While the guide points out building a case and developing alliances will be different for each project type, there are underlying steps that are similar across the board.

They include, identifying an issue; identifying supporters, opponents and key influencers; building partnerships; building a case for support; and framing and presenting the case.

“The key consideration in each step is whether association advocacy can help move a project forward,” the guide reads.

“Many local associations across the country don’t actively engage in advocacy,” Cooper explained. “We’re hoping that some of these basic points will be helpful to them in getting their first advocacy campaign going.”

Building relationships is the next component to strengthening advocacy, Cooper highlighted, as well as ensuring you’re asking questions around the regulatory regime that’s in place, that the project will be beneficial to the economy and if it’s a project the association or business can get behind.

According to the guide, there are several steps that can help build key relationships and move a message forward.

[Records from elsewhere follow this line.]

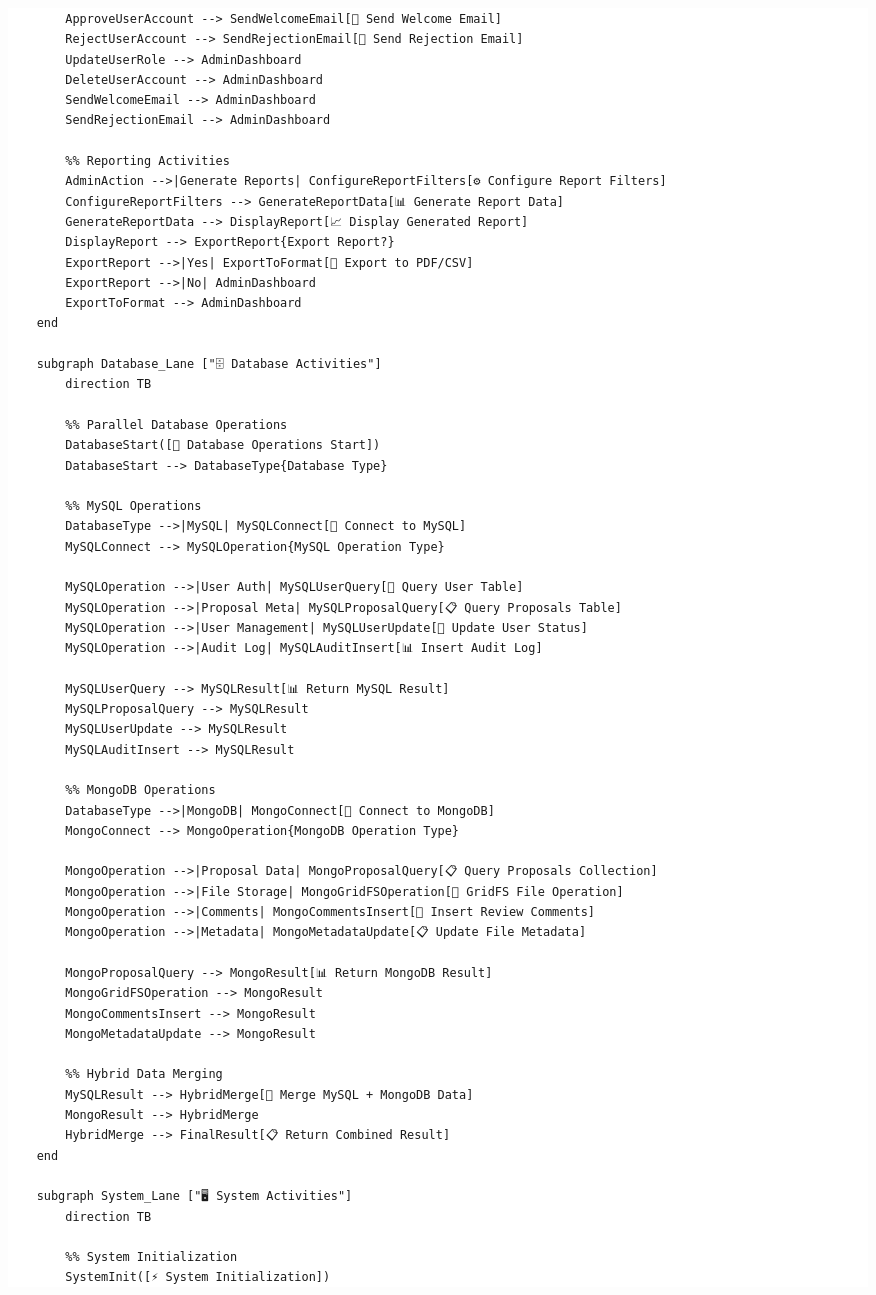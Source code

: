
 ```mermaid
        ApproveUserAccount --> SendWelcomeEmail[📧 Send Welcome Email]
        RejectUserAccount --> SendRejectionEmail[📧 Send Rejection Email]
        UpdateUserRole --> AdminDashboard
        DeleteUserAccount --> AdminDashboard
        SendWelcomeEmail --> AdminDashboard
        SendRejectionEmail --> AdminDashboard
        
        %% Reporting Activities
        AdminAction -->|Generate Reports| ConfigureReportFilters[⚙️ Configure Report Filters]
        ConfigureReportFilters --> GenerateReportData[📊 Generate Report Data]
        GenerateReportData --> DisplayReport[📈 Display Generated Report]
        DisplayReport --> ExportReport{Export Report?}
        ExportReport -->|Yes| ExportToFormat[📄 Export to PDF/CSV]
        ExportReport -->|No| AdminDashboard
        ExportToFormat --> AdminDashboard
    end
    
    subgraph Database_Lane ["🗄️ Database Activities"]
        direction TB
        
        %% Parallel Database Operations
        DatabaseStart([🔧 Database Operations Start])
        DatabaseStart --> DatabaseType{Database Type}
        
        %% MySQL Operations
        DatabaseType -->|MySQL| MySQLConnect[🔗 Connect to MySQL]
        MySQLConnect --> MySQLOperation{MySQL Operation Type}
        
        MySQLOperation -->|User Auth| MySQLUserQuery[👤 Query User Table]
        MySQLOperation -->|Proposal Meta| MySQLProposalQuery[📋 Query Proposals Table]
        MySQLOperation -->|User Management| MySQLUserUpdate[🔄 Update User Status]
        MySQLOperation -->|Audit Log| MySQLAuditInsert[📊 Insert Audit Log]
        
        MySQLUserQuery --> MySQLResult[📊 Return MySQL Result]
        MySQLProposalQuery --> MySQLResult
        MySQLUserUpdate --> MySQLResult
        MySQLAuditInsert --> MySQLResult
        
        %% MongoDB Operations
        DatabaseType -->|MongoDB| MongoConnect[🔗 Connect to MongoDB]
        MongoConnect --> MongoOperation{MongoDB Operation Type}
        
        MongoOperation -->|Proposal Data| MongoProposalQuery[📋 Query Proposals Collection]
        MongoOperation -->|File Storage| MongoGridFSOperation[📁 GridFS File Operation]
        MongoOperation -->|Comments| MongoCommentsInsert[💬 Insert Review Comments]
        MongoOperation -->|Metadata| MongoMetadataUpdate[📋 Update File Metadata]
        
        MongoProposalQuery --> MongoResult[📊 Return MongoDB Result]
        MongoGridFSOperation --> MongoResult
        MongoCommentsInsert --> MongoResult
        MongoMetadataUpdate --> MongoResult
        
        %% Hybrid Data Merging
        MySQLResult --> HybridMerge[🔄 Merge MySQL + MongoDB Data]
        MongoResult --> HybridMerge
        HybridMerge --> FinalResult[📋 Return Combined Result]
    end
    
    subgraph System_Lane ["🖥️ System Activities"]
        direction TB
        
        %% System Initialization
        SystemInit([⚡ System Initialization])
```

The first is to communicate clearly and simply, in real language, by making sure everyone understands who you are, what you do and what the goals are. The second is selecting your partners carefully – the partners you choose matter just as much as the issues you advocate for, it stated.

The last step suggests taking “thoughtful actions to build strong, durable relationships.”

The final component of the guide dives into how to select the right projects to defend.

“It’s having some sense of can we win?” Cooper said. “If you can sense early on by doing some of the scanning that we recommend, that the project is due to fail, then as an association you might make a very pragmatic decision not to engage.”

There are several basic questions to ask, the guide states:

  • Does this project represent a win for the industry and the members the association represents?
  • Does it provide jobs and build the skilled workforce?
  • Is it good for the economy?  
  • Is there a sound environmental plan in place?
  • Does the project review process meet a best-practices standard?

“We think it’s important to provide tools, to teach them (associations and businesses) how to make their voice heard, while also respecting that not all projects are to go ahead,” Cooper added.